JOINS

The SQL JOIN statement is used to combine rows from two or more tables based on a related column between them.

Here's an example of a JOIN statement:

SELECT customers.name, orders.product
FROM customers
JOIN orders
ON customers.id = orders.customer_id;

The JOIN statement combines the rows from the customers and orders tables based on the customer_id column.
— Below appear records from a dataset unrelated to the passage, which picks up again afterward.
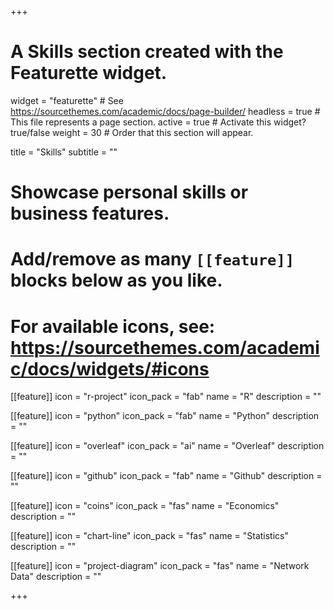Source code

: +++
# A Skills section created with the Featurette widget.
widget = "featurette"  # See https://sourcethemes.com/academic/docs/page-builder/
headless = true  # This file represents a page section.
active = true  # Activate this widget? true/false
weight = 30  # Order that this section will appear.

title = "Skills"
subtitle = ""

# Showcase personal skills or business features.
# 
# Add/remove as many `[[feature]]` blocks below as you like.
# 
# For available icons, see: https://sourcethemes.com/academic/docs/widgets/#icons

[[feature]]
  icon = "r-project"
  icon_pack = "fab"
  name = "R"
  description = ""

[[feature]]
  icon = "python"
  icon_pack = "fab"
  name = "Python"
  description = ""

[[feature]]
  icon = "overleaf"
  icon_pack = "ai"
  name = "Overleaf"
  description = ""

[[feature]]
  icon = "github"
  icon_pack = "fab"
  name = "Github"
  description = ""

[[feature]]
  icon = "coins"
  icon_pack = "fas"
  name = "Economics"
  description = ""  

[[feature]]
  icon = "chart-line"
  icon_pack = "fas"
  name = "Statistics"
  description = ""  
  
[[feature]]
  icon = "project-diagram"
  icon_pack = "fas"
  name = "Network Data"
  description = ""

+++
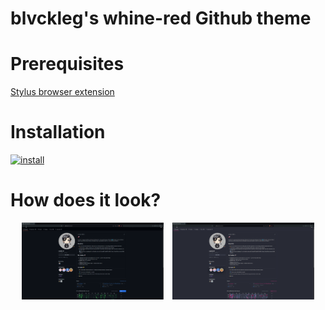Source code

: # blvckleg's whine-red Github theme

# Prerequisites

[Stylus browser extension](https://chromewebstore.google.com/detail/stylus/clngdbkpkpeebahjckkjfobafhncgmne)

# Installation


[![install](https://img.shields.io/badge/install_using-stylus-blue)](https://github.com/sanriodev/github-theme/raw/main/style.user.css)


# How does it look?


<p align="center">
  <img src="https://github.com/sanriodev/github-theme/raw/main/before.png" alt="bf" width="45%" style="display: inline-block; margin-right: 10px;">
  <img src="https://github.com/sanriodev/github-theme/raw/main/after.png" alt="af" width="45%" style="display: inline-block;">
</p>
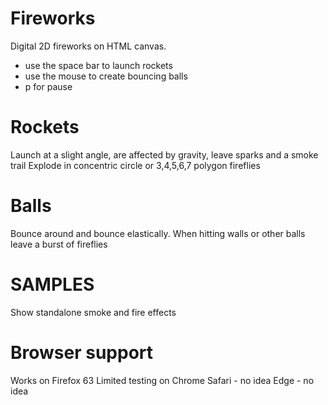 # Fireworks

Digital 2D fireworks on HTML canvas.

- use the space bar to launch rockets
- use the mouse to create bouncing balls
- p for pause

# Rockets

Launch at a slight angle, are affected by gravity, leave sparks and a smoke trail
Explode in concentric circle or 3,4,5,6,7 polygon fireflies

# Balls

Bounce around and bounce elastically. When hitting walls or other balls leave a burst of fireflies

# SAMPLES

Show standalone smoke and fire effects

# Browser support

Works on Firefox 63
Limited testing on Chrome
Safari - no idea
Edge - no idea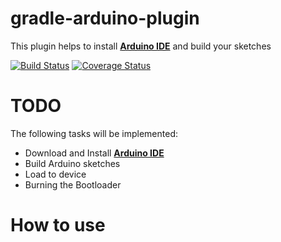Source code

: # gradle-arduino-plugin
This plugin helps to install **[Arduino IDE](https://www.arduino.cc/en/Main/Software)** and build your sketches

[![Build Status](https://travis-ci.org/zhurlik/gradle-arduino-plugin.svg?branch=master)](https://travis-ci.org/zhurlik/gradle-arduino-plugin)
[![Coverage Status](https://coveralls.io/repos/github/zhurlik/gradle-arduino-plugin/badge.svg?branch=master)](https://coveralls.io/github/zhurlik/gradle-arduino-plugin?branch=master)

# TODO
The following tasks will be implemented:
* Download and Install **[Arduino IDE](https://www.arduino.cc/en/Main/Software)**
* Build Arduino sketches
* Load to device
* Burning the Bootloader

# How to use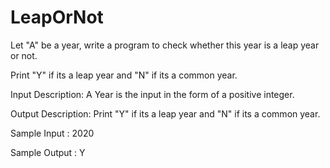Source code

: # LeapOrNot



Let "A" be a year, write a program to check whether this year is a leap year or not.

Print "Y" if its a leap year and "N" if its a common year.

Input Description:
A Year is the input in the form of a positive integer.

Output Description:
Print "Y" if its a leap year and "N" if its a common year.

Sample Input :
2020

Sample Output :
Y

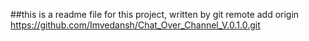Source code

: ##this is a readme file for this project, written by git remote add origin https://github.com/Imvedansh/Chat_Over_Channel_V.0.1.0.git
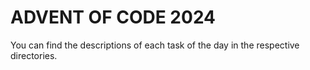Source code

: # ADVENT OF CODE 2024

You can find the descriptions of each task of the day in the respective directories.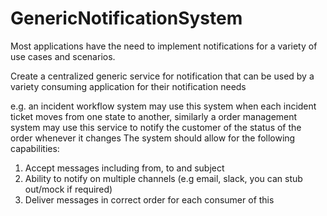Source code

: # GenericNotificationSystem


Most applications have the need to implement notifications for a variety of use cases and scenarios. 

Create a centralized generic service for notification that can be used by a variety consuming application for their notification needs 

e.g. an incident workflow system may use this system when each incident ticket moves from one state to another,
similarly a order management system may use this service to notify the customer of the status of the order whenever it changes  The system should allow for the following capabilities:

1.	Accept messages including from, to and subject 
2.	Ability to notify on multiple channels (e.g email, slack, you can stub out/mock if required)
3.	Deliver messages in correct order for each consumer of this 
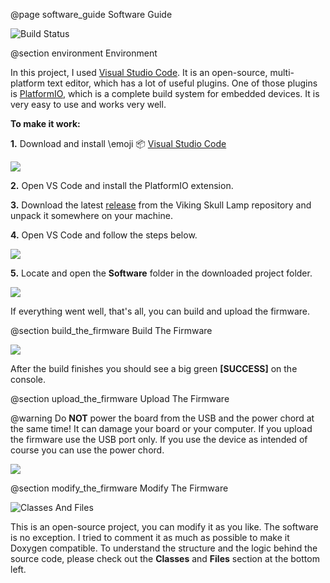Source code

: @page software_guide Software Guide

![Build Status](https://github.com/dani007200964/Viking-Skull-Lamp/blob/main/.github/workflows/compile_test.yml/badge.svg?branch=main)

@section environment Environment

In this project, I used [Visual Studio Code](https://code.visualstudio.com/). It is an
open-source, multi-platform text editor, which has a lot of useful plugins. One of
those plugins is [PlatformIO](https://platformio.org/), which is a complete build system
for embedded devices. It is very easy to use and works very well.

__To make it work:__

__1.__ Download and install \emoji :package: [Visual Studio Code](https://code.visualstudio.com/)

![](platformio_install.png)

__2.__ Open VS Code and install the PlatformIO extension.

__3.__ Download the latest [release](https://github.com/dani007200964/Viking-Skull-Lamp/releases)
from the Viking Skull Lamp repository and unpack it somewhere on your machine.

__4.__ Open VS Code and follow the steps below.

![](vscode_open_pt1.png)

__5.__ Locate and open the __Software__ folder in the downloaded project folder.

![](vscode_open_pt2.png)

If everything went well, that's all, you can build and upload the firmware.

@section build_the_firmware Build The Firmware

![](vscode_build.png)

After the build finishes you should see a big green __[SUCCESS]__ on the console.

@section upload_the_firmware Upload The Firmware

@warning Do __NOT__ power the board from the USB and the power chord at the same
time! It can damage your board or your computer. If you upload the firmware use
the USB port only. If you use the device as intended of course you can use the
power chord.

![](vscode_upload.png)

@section modify_the_firmware Modify The Firmware

![Classes And Files](classes_files_section.png)

This is an open-source project, you can modify it as you like. The software
is no exception. I tried to comment it as much as possible to make it Doxygen compatible.
To understand the structure and the logic behind the source code, please check out
the __Classes__ and __Files__ section at the bottom left.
The result of this query contains the name from the customers table and product from the orders table, with each row representing a customer and their corresponding order.

If a customer has multiple orders, each order will appear as a separate row in the results.

Practice: Writing JOINs

Practice JOINs on SQLBolt

SQL Lesson 6: Multi-table queries with JOINs

Other kinds of JOIN

The most common kind of JOIN is the INNER JOIN. If you don't specify another kind of join, it will treated as an INNER JOIN.

There are several types of JOIN statements in SQL, each of which returns different subsets of the data from the joined tables.

  • INNER JOIN
  • LEFT JOIN
  • RIGHT JOIN
  • FULL OUTER JOIN

The names correspond to the portions of a Venn diagram of the tables:

SQL joins diagram

An INNER JOIN returns only the rows that have matching values in both tables.

The other three joins are all 'outer' joins in some sense, since they include 'outer' values (not just inner ones).

A LEFT JOIN returns all the rows from the left table and the matching rows from the right table. If there is no matching row in the right table, the result will contain NULL values for the columns from the right table.

A RIGHT JOIN is similar to a LEFT JOIN, but it returns all the rows from the right table and the matching rows from the left table.

A FULL JOIN returns all the rows from both tables, including the rows that have no matching values in either table.

You'll almost exclusively use the INNER JOIN (or just JOIN), but occasionally a LEFT or RIGHT JOIN will be helpful. FULL JOIN is pretty rare, so you'll probably only see it in tutorials.